Speaking of nuclear arsenals, today also brings us Esquire’s Robert Bateman, who published an interview (“Here’s Why Trump Can’t Be Trusted with the Nuclear Codes”) of yet another critic of Trump from the right. Bateman began his piece this way:
John Noonan knows nukes. He has spent his entire life in the defense community, first as the son of a career Naval officer, then as a student in military institutions, then as a United States Air Force launch officer within the Minuteman III Intercontinental Ballistic Missile (ICMB) system. He’s spent countless 24-hour shifts 100 feet below ground, surrounded by ten nuclear missiles to which he has the launch codes. After leaving the Air Force, he became a spokesperson for the House Armed Services Committee and served as a national security advisor to both Mitt Romney and Jeb Bush.
Before this election, Noonan was mostly behind the scenes, a powerful man who worked in the shadow of even more powerful politicians. That is, until Donald Trump came along and started running his mouth about using nuclear weapons with the flippancy with which most of us deploy angry-face emojis.
Bateman’s now-famous “tweet storm” against the Republican candidate has since presented him with many opportunities to educate Americans about an uneducated and ineducable Trump, this Esquire interview being the latest. You should read the entire piece. It is sobering. But I wanted to highlight a few things Noonan said,
a nuclear exchange between two major powers would reshape the world in a drastic and nightmarish way, take the lives of millions, and have catastrophic environmental effects that would last generations. So we’re not playing with Lincoln Logs here either.
And yes, it’s a hell of a responsibility. Consider this: The president gives an order. But a missileer, or a submarine or bomber crew, all have to choose whether or not to follow that order. In a sense, the decision to release nuclear weapons isn’t the president’s alone. It’s shared by everyone in that chain of command. Don’t get me wrong, I would have done my duty and I can damn near guarantee everyone on alert right now wouldn’t blink either. But think of that as an added responsibility of the presidency: You aren’t just ordering nuclear release—you are asking everyone in that chain of command to own it, too, and to live with it for the rest of their lives.
Okay. There is that. And there is this:
Think of the world as a playground. Does the bully—the five-foot-tall third grader with a pituitary disorder—pick on the star athlete or the 60-pound weakling? They’re not going to punch the athlete in the nose because they’ll get socked right back, so they go for the weakling every time. In America’s case, we don’t just stand up to the nuclear-armed bullies—we also stick up for the weaker kids. Russia, to wit, could impose its will on the small Baltic democracies because Russia is big and they are small.

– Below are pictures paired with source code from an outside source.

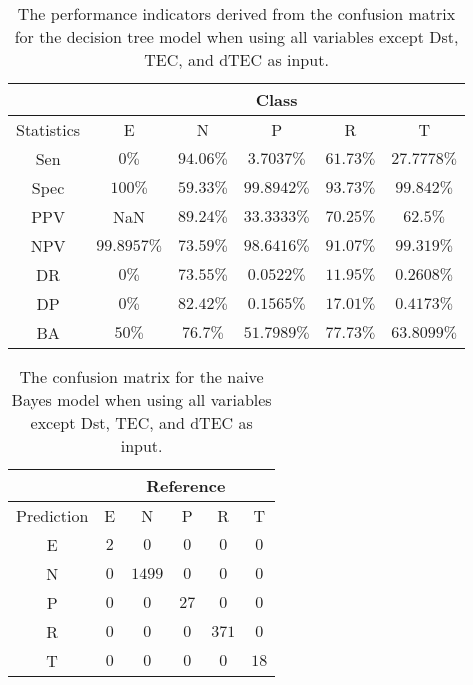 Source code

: \begin{table}[!ht]
	\centering
	\begin{tabular}{|c|c|c|c|c|c|}
		\hline
		 & \multicolumn{5}{c|}{Class} \\ \hline
		Statistics & E & N & P & R & T \\ \hline
		Sen & $0\%$ & $94.06\%$ & $3.7037\%$ & $61.73\%$ & $27.7778\%$ \\ \hline
		Spec & $100\%$ & $59.33\%$ & $99.8942\%$ & $93.73\%$ & $99.842\%$ \\ \hline
		PPV & NaN & $89.24\%$ & $33.3333\%$ & $70.25\%$ & $62.5\%$ \\ \hline
		NPV & $99.8957\%$ & $73.59\%$ & $98.6416\%$ & $91.07\%$ & $99.319\%$ \\ \hline
		DR & $0\%$ & $73.55\%$ & $0.0522\%$ & $11.95\%$ & $0.2608\%$ \\ \hline
		DP & $0\%$ & $82.42\%$ & $0.1565\%$ & $17.01\%$ & $0.4173\%$ \\ \hline
		BA & $50\%$ & $76.7\%$ & $51.7989\%$ & $77.73\%$ & $63.8099\%$ \\ \hline
	\end{tabular}
	\caption{The performance indicators derived from the confusion matrix for the decision tree model when using all variables except Dst, TEC, and dTEC as input.}
	\label{tab:cs:reverse:noTEC:C5.0}
\end{table}

\begin{table}[!ht]
	\centering
	\begin{tabular}{|c|c|c|c|c|c|}
		\hline
		 & \multicolumn{5}{|c|}{Reference} \\ \hline
		 Prediction & E & N & P & R & T \\ \hline
		 E & $2$ & $0$ & $0$ & $0$ & $0$ \\ \hline
		 N & $0$ & $1499$ & $0$ & $0$ & $0$ \\ \hline
		 P & $0$ & $0$ & $27$ & $0$ & $0$ \\ \hline
		 R & $0$ & $0$ & $0$ & $371$ & $0$ \\ \hline
		 T & $0$ & $0$ & $0$ & $0$ & $18$ \\ \hline
	\end{tabular}
	\caption{The confusion matrix for the naive Bayes model when using all variables except Dst, TEC, and dTEC as input.}
	\label{tab:cm:noTEC:nb}
\end{table}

It’s American resolve, backed by nuclear weapons, that keeps Russia in check. That’s what you call deterrence.
This is what I hear from Trump: that he wants to flip that equation and make the United States the bully. That is, We’re big and we have nukes and we can use them to kill terrorists in Raqqa and Mosul. Stop us if you dare. It’s how he’s run his businesses for decades: I can do whatever I want. In the business world, it was shady and unethical. In the national-security world, it’s downright dangerous.
I don’t think it’s empty talk either. His spokesperson said a few months ago, “what good is a nuclear triad if you can’t use it?” That could the stupidest thing ever said in the history of presidential campaigns, which puts it in the running for stupid thing ever said in the history of humanity. Nuclear weapons are like an understanding between the athlete and the bully: You don’t screw with me and I won’t screw with you. It’s a way for the two biggest kids on the block to communicate with each other in no uncertain terms. That Trump allegedly believes that nukes are solutions to low-intensity problems like ISIS and Al-Qaeda is raw, unfiltered insanity.

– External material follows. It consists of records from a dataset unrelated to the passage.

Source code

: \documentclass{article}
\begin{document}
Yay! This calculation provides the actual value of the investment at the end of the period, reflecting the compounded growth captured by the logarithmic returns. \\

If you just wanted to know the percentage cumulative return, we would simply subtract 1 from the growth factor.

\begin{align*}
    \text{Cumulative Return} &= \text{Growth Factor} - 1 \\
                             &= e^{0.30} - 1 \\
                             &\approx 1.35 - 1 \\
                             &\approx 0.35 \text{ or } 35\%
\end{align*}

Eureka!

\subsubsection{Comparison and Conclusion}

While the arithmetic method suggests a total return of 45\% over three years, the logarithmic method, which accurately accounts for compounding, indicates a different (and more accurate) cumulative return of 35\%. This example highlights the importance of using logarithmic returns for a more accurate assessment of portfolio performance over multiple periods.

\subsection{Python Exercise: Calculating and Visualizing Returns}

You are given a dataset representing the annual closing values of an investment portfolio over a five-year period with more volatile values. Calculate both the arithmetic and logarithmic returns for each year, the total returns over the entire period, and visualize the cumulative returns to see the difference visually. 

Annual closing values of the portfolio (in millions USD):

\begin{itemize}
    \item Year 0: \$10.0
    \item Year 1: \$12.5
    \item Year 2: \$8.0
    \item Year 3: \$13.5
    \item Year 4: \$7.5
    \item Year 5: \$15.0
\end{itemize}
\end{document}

There is plenty more in the interview, including Noonan calling Trump a “petty thug.” But perhaps the most insightful thing he said about Trump’s character has to do with his lack of “respect for this country,” in that he has failed to do any of the work, like learning things about the world, that any serious candidate for president should consider it his duty to do:
When Mitt and Jeb ran for office, they studied. They asked questions. They had a hunger and desire to learn, because they knew that the demands of leadership are unforgiving. Ignorance is a choice. And Trump’s choice—to not do the work—is essentially saying “I don’t care about you or the demands of this office.”
I’m not sure if, in Trump’s case, ignorance is a choice he has consciously made or a result of a faulty mental system (I tend toward the latter). Either way, what remains is the ignorance. And as Noonan and other prominent Republicans make absolutely clear, it is damned dangerous.